ERRANCES

au OFFTA, festival d’arts vivants

14e édition

un parcours audio

pour participant.e solo

en temps de pandémie

Durée de la marche: 1h

Portez des souliers confortables

La version originale de cette performance se déroulait dans les espaces publics de la Place des Arts, sur son esplanade et dans ses corridors souterrains. Il s’agissait d’un parcours audio guidé par l’artiste en one-on-one avec chaque spectateur-trice, qu’elle tenait par la main. L’écriture s’arrimait avec l’architecture du lieu, la mettait en lumière en y épluchant les différentes couches d’histoires enfouies sous son parquet.

La voix de l’artiste n’était présente que sous forme médiatisée alors que son corps, sa main en particulier, avait une incarnation charnelle, tactile.
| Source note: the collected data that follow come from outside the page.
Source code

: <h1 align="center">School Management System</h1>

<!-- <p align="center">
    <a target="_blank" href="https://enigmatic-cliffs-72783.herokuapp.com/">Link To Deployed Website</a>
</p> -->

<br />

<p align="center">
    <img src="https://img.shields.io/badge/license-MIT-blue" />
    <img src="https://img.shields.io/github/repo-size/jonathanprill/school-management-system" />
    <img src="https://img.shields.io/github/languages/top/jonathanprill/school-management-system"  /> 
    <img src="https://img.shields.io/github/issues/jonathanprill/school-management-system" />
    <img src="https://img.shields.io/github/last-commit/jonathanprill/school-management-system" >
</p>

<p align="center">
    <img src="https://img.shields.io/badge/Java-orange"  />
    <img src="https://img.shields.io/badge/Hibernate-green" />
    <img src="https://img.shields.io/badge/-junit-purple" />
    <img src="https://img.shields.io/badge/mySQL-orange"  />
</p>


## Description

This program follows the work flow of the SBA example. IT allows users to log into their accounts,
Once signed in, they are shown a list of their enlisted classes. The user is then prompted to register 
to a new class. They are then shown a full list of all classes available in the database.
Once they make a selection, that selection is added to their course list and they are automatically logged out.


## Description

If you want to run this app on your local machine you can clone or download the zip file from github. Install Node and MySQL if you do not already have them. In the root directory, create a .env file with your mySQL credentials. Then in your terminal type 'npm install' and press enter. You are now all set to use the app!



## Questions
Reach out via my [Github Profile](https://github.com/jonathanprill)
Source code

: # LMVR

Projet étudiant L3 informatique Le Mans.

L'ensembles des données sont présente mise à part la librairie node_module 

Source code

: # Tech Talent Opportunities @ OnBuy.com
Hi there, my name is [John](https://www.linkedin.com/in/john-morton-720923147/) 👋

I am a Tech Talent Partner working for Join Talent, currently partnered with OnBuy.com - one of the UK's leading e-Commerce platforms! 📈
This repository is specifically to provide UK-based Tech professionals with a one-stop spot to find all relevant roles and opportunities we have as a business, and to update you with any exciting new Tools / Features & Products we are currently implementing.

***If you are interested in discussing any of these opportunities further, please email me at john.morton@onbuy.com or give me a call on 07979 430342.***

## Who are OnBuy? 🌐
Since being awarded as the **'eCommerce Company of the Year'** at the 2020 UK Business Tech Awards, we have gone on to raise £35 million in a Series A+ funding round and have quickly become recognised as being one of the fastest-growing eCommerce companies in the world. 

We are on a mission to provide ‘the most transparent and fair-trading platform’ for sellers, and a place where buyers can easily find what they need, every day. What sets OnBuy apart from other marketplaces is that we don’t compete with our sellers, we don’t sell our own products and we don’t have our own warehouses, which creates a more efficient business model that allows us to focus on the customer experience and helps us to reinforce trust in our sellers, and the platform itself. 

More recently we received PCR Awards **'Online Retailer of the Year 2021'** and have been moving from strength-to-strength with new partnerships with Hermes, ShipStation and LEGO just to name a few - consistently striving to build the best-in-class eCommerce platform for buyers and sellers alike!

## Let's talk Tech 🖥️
Des écouteurs-micros binauraux rediffusaient en direct l’environnement sonore, de sorte que la voix enregistrée semblait éthérée, comme si elle flottait dans l’espace ou comme si l’artiste communiquait avec eux par télépathie, sans remuer les lèvres.

La performance se terminait devant le lieu exact du décès du père de l’artiste: un banc sur le parvis intérieur des théâtres Maisonneuve et Duceppe.

crédit photo: Emmanuelle Boileau

Montréal, Tiohtià:ke, printemps 2020

Cette performance, je l’avais imaginée pour partager le processus de deuil qui est souvent vécu de façon solitaire, surtout durant les mois qui suivent les rites funéraires. Depuis plusieurs semaines, notre solitude a pris des proportions jamais imaginées au quotidien, mais encore plus pour les gens endeuillés.

Les gens décèdent de la COVID-19 isolés, parfois sans possibilité de voir et de toucher leurs proches pour une dernière fois, sauf pour leur envoyer la main derrière une fenêtre. Dans certains établissements, on accorde un dernier dix minutes avec les proches. Le compteur tourne, il faut faire ses adieux à la hâte. Après, on aura l’éternité pour se morfondre. La plupart des salons funéraires offrent désormais des cérémonies par vidéo conférence. Dans beaucoup de cas, les funérailles seront reportées, car devant l’impossibilité de se serrer dans les bras, on s’abstient.

Les endeuillé.es sont en quête d’espaces où vivre leur peine.

«Vue aérienne sur la Place des Arts à Montréal», 1968. Montage à partir d’une photo d’archive des fonds Armour Landry, BAnQ

Errer en confinement, ça veut dire se retourner vers l’infini à l’intérieur de soi grâce à la mémoire proprioceptive: se projeter en train de marcher dans un lieu en se fiant à ses souvenirs. Se rappeler le bruit des fontaines, la rumeur des gens qu’il faut frôler pour poursuivre son chemin, la chaleur du soleil qui frappe l’asphalte, le vertige de se tenir en hauteur au-dessus d’une rue passante.

La marche est devenue un luxe, dont nous savourons maintenant le privilège comme si c’était une liberté qui pourrait nous quitter d’un jour à l’autre. Si vous pouvez encore mettre le nez dehors, écoutez cette trame en marchant. 

Choisissez un espace significatif pour vous, un parcours qui activera votre mémoire personnelle. Si possible, choisissez un lieu où vous traînez quand vous voulez penser à vos défunt.es. Peut-être qu’en y superposant la Place des Arts, on va avoir droit à une rencontre entre nos fantômes.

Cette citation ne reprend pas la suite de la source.